WORK ORDER: Please restate exactly what appears in the records below from the first line to the line where "to Rust ⭐5,496" is, that line included.

──────── DATASET

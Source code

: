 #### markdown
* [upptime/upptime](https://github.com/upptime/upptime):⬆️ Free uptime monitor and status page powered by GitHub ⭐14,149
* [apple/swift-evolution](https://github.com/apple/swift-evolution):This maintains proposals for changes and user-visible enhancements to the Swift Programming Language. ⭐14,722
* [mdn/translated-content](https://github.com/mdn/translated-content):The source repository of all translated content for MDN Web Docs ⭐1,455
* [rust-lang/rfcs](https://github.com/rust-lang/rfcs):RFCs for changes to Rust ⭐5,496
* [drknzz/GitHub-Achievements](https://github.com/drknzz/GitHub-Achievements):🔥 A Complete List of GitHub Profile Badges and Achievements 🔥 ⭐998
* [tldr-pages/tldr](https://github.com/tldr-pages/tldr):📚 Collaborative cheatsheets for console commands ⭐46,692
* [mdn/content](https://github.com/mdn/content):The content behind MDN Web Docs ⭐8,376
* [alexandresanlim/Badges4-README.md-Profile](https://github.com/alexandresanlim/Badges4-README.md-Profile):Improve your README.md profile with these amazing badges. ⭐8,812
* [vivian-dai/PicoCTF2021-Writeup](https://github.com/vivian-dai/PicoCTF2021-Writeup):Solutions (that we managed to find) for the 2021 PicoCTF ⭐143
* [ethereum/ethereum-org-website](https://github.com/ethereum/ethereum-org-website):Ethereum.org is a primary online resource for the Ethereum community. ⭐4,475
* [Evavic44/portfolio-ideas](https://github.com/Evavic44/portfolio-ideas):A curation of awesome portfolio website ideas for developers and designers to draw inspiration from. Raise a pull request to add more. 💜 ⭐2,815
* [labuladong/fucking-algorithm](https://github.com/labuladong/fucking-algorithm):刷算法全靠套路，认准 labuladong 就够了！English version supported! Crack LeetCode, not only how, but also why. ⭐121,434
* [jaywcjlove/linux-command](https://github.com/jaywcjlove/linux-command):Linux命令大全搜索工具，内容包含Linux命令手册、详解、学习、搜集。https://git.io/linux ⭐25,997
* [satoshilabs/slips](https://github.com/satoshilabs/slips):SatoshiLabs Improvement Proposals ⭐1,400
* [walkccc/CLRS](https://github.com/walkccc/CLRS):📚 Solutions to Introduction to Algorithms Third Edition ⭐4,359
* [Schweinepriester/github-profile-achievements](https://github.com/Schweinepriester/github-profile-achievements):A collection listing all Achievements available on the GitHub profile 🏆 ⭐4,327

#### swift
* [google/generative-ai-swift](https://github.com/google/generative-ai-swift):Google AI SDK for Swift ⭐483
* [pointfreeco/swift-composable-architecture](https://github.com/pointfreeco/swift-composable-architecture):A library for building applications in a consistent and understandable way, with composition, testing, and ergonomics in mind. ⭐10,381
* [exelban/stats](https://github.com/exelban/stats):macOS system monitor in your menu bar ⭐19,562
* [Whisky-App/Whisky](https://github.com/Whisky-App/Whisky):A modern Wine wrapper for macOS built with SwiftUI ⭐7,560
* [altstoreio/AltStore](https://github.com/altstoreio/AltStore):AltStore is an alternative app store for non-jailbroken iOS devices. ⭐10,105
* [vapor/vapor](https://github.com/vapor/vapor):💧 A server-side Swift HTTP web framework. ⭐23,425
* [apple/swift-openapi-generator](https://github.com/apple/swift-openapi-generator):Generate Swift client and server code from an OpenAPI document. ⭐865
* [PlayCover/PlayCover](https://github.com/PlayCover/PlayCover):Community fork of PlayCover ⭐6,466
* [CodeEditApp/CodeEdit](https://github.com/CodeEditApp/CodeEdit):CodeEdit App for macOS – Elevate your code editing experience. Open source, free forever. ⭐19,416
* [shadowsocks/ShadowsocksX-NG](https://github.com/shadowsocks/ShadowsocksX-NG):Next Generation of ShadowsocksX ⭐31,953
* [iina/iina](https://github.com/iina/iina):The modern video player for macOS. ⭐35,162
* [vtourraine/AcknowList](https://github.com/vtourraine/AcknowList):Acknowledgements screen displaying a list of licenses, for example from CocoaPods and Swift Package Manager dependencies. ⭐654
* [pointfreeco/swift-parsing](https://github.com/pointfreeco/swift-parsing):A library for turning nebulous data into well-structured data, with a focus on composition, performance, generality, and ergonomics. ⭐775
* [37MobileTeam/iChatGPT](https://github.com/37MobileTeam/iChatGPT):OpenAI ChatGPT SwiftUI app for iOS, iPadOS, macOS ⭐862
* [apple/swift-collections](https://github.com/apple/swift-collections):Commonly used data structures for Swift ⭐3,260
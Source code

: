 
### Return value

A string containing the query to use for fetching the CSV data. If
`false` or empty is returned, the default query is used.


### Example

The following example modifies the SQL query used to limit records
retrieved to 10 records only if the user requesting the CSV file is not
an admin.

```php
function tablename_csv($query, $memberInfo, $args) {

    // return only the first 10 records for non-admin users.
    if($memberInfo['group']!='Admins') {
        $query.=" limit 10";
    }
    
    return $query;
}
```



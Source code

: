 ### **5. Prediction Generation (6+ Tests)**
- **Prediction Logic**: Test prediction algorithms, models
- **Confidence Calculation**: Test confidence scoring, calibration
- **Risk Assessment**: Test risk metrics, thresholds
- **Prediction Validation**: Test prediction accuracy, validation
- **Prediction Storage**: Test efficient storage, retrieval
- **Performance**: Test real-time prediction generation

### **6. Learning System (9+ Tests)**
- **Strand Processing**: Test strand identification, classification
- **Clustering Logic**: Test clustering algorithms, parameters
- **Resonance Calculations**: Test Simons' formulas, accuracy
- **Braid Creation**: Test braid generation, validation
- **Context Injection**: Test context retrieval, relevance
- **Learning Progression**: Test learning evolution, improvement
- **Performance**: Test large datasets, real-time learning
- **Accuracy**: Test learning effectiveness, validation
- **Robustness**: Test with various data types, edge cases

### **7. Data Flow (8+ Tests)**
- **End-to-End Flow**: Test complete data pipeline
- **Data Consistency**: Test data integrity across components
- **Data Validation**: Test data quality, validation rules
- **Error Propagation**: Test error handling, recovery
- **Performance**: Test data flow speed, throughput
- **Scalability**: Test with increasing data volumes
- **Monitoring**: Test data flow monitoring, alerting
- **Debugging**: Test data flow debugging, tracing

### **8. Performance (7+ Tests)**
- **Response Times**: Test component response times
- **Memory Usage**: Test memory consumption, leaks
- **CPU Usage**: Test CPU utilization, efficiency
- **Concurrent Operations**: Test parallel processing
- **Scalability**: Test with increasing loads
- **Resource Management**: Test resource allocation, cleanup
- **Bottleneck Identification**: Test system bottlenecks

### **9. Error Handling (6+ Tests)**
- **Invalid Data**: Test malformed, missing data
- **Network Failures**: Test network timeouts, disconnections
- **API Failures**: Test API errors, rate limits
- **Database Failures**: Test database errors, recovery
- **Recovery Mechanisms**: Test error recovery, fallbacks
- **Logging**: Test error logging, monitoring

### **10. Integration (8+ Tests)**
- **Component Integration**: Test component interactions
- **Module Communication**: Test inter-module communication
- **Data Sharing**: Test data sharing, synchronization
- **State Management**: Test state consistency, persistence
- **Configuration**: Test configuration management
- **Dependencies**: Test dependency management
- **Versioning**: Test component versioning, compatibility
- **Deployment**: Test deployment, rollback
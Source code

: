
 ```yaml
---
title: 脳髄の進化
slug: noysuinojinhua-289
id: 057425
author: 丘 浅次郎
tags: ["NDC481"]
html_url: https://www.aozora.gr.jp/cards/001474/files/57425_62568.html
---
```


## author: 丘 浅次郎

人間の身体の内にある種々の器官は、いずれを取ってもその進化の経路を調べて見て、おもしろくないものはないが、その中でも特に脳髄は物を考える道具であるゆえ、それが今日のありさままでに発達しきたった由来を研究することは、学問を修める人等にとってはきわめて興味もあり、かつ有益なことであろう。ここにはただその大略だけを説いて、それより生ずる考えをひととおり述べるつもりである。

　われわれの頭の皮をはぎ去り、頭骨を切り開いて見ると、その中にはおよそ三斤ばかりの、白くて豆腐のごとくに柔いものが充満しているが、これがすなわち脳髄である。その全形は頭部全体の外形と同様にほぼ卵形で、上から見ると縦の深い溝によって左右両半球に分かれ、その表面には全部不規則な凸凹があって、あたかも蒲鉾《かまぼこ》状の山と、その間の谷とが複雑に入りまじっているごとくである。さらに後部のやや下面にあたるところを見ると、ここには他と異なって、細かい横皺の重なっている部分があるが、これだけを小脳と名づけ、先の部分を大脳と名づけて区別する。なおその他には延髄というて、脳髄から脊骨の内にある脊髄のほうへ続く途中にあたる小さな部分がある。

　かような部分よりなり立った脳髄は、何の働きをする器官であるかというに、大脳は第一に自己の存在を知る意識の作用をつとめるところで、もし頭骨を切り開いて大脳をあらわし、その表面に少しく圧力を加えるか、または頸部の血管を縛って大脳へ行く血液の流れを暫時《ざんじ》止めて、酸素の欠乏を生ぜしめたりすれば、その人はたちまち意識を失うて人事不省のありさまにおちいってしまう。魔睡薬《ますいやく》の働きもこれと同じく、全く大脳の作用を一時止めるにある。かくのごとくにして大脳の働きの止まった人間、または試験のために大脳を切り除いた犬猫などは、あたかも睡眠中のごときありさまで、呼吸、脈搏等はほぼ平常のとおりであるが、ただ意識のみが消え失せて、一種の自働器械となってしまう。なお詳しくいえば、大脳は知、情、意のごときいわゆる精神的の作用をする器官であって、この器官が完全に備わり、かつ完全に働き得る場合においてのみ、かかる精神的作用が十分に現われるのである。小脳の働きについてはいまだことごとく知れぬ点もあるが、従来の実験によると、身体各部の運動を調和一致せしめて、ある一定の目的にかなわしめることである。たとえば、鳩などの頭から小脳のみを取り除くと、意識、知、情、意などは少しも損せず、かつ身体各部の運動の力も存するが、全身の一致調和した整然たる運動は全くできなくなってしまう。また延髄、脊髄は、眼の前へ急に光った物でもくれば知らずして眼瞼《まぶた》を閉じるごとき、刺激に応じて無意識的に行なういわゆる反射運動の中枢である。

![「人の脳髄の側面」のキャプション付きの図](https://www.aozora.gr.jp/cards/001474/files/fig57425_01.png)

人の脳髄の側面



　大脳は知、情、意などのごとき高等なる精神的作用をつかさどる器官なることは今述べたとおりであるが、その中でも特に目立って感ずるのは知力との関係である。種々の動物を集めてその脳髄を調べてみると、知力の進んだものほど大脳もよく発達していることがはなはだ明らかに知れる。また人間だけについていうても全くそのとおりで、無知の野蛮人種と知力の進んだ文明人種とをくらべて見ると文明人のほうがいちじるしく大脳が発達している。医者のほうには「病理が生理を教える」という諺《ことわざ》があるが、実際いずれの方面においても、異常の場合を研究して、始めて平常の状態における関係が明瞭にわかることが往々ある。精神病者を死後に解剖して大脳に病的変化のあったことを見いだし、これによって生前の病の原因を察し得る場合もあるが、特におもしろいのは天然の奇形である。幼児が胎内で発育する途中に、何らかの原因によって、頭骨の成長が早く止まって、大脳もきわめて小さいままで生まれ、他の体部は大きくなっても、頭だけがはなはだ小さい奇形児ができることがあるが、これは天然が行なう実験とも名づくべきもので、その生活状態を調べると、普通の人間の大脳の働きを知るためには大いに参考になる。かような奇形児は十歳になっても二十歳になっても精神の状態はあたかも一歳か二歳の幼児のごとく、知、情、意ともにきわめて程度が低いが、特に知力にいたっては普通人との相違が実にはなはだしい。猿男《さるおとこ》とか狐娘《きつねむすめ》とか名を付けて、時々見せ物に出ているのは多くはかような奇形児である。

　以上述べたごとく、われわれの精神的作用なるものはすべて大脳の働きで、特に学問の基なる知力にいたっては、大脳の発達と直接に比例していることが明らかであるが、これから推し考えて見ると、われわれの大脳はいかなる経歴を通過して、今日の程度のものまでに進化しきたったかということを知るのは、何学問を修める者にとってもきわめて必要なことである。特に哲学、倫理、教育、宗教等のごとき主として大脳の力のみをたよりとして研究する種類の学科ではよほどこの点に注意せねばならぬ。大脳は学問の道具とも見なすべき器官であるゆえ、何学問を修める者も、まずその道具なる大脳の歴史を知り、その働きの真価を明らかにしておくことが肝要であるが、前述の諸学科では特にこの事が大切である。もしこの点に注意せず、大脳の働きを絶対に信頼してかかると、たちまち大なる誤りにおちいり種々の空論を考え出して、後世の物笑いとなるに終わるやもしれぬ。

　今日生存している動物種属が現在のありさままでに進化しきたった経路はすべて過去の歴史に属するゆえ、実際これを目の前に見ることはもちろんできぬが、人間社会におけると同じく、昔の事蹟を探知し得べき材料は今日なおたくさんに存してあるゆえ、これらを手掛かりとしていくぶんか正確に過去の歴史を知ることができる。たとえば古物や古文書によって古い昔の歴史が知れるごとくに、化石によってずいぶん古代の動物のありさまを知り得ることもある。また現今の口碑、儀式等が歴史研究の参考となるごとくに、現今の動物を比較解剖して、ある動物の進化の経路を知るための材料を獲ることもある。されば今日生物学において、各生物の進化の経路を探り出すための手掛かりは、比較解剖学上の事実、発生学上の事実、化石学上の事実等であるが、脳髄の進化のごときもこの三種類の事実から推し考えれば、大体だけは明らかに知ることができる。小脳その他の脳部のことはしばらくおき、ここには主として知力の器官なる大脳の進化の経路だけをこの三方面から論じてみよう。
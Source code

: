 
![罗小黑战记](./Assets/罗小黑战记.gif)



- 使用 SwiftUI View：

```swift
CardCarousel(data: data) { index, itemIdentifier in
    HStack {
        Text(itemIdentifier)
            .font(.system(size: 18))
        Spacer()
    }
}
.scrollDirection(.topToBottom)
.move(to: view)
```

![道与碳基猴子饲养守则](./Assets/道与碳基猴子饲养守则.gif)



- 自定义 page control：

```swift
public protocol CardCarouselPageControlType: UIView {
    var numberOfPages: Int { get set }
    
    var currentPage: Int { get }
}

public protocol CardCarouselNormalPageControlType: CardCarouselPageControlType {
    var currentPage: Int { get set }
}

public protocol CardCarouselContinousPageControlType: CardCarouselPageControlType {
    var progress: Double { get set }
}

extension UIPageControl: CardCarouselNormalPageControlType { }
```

────────────────

RESULT OF THE EXERCISE:
Source code

: #### markdown
* [upptime/upptime](https://github.com/upptime/upptime):⬆️ Free uptime monitor and status page powered by GitHub ⭐14,149
* [apple/swift-evolution](https://github.com/apple/swift-evolution):This maintains proposals for changes and user-visible enhancements to the Swift Programming Language. ⭐14,722
* [mdn/translated-content](https://github.com/mdn/translated-content):The source repository of all translated content for MDN Web Docs ⭐1,455
* [rust-lang/rfcs](https://github.com/rust-lang/rfcs):RFCs for changes to Rust ⭐5,496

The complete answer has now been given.